Lo que más me gustaba de mi relación con la literatura eran los Clubs de Lectura. Charlar con esa gente que se reunía ciertos días al mes o a la semana con un libro como excusa. Grupos eclécticos, transversales como se diría ahora, pasión común por la aventura de leer. Un gozo enorme, como escuchar sosegadamente a John Coltrane o Joni Mitchel después de que García Ferreras y sus gestos y voces apocalípticas en la Sexta se parezcan cada vez más a una película de miedo o al «Cuarto Milenio» de Iker Jiménez en la tele de Berlusconi. Pero ahora veo cómo muchos de esos Clubs de Lectura se han convertido en Clubs de Escritura cuyo eslogan, más o menos enmascarado, pone los pelos de punta: mejor escribir que leer. ¡Qué horror! El oficio de la escritura sólo se dignifica a partir de los libros que leemos, no de los que escribimos. No sé qué empuja a tanta gente a saltarse el paso de la lectura para llegar a la escritura. ¿Tal vez la fama? Miren lo que, según cuenta Siri Hustvedt en su novela El verano sin hombres, decía John Ashbery: «Ser un poeta famoso no es lo mismo que ser famoso». Pues claro que no. Famosos son los que salen en la tele para arrancarse a zarpazos sus corazones de melón. Pero no quienes se dedican a ese oficio tan noble y solitario de la literatura.
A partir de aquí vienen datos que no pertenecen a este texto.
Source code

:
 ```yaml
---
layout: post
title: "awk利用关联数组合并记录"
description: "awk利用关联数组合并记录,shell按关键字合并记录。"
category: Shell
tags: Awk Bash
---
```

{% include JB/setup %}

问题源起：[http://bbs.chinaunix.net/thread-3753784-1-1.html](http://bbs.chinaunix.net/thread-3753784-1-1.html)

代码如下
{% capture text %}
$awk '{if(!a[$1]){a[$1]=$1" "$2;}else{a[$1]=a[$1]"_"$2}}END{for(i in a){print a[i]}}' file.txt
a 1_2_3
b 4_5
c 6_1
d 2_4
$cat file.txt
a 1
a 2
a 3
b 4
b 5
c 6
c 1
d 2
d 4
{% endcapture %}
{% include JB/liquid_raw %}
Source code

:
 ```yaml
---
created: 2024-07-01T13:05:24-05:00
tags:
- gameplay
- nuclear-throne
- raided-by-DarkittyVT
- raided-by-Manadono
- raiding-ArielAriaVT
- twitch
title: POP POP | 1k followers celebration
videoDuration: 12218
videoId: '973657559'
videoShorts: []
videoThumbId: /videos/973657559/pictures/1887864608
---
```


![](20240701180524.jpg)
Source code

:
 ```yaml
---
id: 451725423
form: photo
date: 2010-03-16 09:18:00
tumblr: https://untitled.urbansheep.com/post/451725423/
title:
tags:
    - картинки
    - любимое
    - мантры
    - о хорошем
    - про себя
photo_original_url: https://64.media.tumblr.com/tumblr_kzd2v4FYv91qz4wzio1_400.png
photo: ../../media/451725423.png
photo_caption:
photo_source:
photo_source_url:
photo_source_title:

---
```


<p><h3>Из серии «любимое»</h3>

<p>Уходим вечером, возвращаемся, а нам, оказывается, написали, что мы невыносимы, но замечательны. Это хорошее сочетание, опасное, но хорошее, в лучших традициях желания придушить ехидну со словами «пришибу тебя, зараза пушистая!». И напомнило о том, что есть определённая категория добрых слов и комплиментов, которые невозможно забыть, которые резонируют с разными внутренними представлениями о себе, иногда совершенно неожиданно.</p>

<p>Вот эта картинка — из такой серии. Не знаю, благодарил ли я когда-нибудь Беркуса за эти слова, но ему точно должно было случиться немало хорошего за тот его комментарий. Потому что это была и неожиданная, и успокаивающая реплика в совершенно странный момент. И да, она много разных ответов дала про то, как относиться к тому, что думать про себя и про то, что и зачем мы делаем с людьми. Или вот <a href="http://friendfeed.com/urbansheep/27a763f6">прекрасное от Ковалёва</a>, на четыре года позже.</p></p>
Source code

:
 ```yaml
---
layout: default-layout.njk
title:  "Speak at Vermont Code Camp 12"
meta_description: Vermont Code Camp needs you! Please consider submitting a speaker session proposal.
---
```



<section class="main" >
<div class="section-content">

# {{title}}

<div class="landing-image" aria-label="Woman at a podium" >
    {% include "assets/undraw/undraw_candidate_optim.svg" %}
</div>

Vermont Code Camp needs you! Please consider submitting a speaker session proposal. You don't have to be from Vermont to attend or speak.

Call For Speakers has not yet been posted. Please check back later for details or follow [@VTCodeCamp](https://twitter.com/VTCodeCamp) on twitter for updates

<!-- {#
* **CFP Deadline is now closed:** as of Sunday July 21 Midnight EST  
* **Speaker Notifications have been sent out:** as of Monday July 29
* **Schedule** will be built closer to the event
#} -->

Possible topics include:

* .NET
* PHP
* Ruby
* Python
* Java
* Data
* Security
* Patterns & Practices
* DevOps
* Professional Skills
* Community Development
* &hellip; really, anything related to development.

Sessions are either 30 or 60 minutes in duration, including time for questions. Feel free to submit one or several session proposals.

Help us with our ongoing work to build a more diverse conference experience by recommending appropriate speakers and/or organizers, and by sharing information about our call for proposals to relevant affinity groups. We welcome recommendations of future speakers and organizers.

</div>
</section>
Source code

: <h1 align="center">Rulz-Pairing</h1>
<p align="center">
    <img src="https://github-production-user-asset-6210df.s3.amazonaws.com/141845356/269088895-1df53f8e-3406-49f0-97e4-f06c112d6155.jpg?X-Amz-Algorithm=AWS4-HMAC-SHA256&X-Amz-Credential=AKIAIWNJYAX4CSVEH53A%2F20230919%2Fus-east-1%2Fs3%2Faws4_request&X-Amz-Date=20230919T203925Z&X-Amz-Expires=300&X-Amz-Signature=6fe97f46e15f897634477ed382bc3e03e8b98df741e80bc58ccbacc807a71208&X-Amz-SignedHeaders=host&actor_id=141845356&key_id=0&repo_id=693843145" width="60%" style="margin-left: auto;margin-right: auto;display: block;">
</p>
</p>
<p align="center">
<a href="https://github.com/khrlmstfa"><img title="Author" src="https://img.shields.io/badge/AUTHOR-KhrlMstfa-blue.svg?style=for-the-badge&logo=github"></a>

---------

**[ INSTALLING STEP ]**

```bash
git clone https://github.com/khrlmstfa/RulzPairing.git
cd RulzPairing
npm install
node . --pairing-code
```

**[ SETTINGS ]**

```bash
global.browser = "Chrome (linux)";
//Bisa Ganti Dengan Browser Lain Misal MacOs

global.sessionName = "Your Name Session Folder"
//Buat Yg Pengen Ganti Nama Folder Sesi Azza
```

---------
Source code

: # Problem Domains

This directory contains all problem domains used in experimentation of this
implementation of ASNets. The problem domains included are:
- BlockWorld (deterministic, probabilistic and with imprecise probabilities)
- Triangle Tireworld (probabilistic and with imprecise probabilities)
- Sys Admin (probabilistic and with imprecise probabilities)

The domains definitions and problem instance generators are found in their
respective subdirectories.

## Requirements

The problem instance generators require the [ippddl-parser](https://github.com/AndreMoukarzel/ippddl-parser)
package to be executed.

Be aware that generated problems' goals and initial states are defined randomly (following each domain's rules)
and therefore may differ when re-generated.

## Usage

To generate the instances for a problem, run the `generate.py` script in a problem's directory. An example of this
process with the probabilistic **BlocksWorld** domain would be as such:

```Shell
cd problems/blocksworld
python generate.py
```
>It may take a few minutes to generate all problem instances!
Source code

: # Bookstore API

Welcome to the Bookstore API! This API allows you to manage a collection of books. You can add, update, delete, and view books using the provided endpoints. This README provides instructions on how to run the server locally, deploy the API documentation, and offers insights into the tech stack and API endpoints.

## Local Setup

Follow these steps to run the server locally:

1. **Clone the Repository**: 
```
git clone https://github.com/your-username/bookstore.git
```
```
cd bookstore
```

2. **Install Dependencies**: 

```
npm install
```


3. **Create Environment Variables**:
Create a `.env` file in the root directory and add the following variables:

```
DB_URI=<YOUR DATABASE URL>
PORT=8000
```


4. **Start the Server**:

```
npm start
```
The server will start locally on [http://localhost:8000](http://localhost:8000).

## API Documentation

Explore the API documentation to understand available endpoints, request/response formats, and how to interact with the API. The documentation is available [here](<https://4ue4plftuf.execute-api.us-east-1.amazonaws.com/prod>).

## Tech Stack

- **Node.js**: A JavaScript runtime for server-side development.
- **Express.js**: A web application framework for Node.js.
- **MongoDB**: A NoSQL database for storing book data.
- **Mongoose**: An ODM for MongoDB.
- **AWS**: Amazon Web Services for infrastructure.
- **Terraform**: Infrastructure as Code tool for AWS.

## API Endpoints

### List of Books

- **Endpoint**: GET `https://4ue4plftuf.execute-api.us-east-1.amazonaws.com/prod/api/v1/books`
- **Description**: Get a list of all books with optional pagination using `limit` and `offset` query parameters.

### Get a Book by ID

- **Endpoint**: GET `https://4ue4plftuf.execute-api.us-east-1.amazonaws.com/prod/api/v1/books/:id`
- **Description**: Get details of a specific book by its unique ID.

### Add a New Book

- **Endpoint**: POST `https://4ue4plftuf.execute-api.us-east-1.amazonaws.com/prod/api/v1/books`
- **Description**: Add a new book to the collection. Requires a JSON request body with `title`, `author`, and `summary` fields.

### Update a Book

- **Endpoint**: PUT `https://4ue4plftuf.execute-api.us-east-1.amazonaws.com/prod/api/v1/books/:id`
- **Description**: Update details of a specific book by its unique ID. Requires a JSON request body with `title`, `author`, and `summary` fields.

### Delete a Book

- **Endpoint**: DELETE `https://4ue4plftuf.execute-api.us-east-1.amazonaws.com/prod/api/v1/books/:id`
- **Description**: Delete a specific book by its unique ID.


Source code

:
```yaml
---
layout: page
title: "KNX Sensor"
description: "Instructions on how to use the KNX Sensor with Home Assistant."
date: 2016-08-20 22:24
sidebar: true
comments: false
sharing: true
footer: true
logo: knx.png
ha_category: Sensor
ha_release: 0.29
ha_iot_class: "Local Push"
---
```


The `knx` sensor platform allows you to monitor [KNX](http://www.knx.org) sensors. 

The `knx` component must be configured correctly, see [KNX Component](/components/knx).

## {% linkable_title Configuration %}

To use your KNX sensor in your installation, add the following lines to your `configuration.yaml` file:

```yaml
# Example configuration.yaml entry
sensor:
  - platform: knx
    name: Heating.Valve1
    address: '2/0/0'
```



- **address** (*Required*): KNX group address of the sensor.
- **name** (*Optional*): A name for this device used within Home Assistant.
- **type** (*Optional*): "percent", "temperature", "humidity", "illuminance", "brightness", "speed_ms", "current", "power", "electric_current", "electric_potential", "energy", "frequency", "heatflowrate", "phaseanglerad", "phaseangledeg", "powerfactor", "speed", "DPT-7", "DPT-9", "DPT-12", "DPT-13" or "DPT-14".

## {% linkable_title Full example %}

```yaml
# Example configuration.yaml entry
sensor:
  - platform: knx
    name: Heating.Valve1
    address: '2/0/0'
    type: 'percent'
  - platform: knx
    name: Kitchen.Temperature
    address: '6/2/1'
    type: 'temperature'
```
No les miento si les digo que hay gente lanzada a la escritura (al grito tarzanesco de «¡soy un crack, estoy en Amazon!») que no ha leído un libro en su vida. Por eso, en la enconada defensa de la lectura que es esta columna, me acuerdo -como les decía más arriba- de aquel patán que contaba lo de los cuatro mil poetas dando vueltas como aliens por las galaxias de la infamia literaria. Y me pregunto cómo puede seguir libre ese tipo sin que se les haya aplicado, a él y a sus compinches, ninguna ley protectora de la decencia literaria. ¡Ay, si el ciego Borges -tan apasionado por los libros ajenos- levantara la cabeza!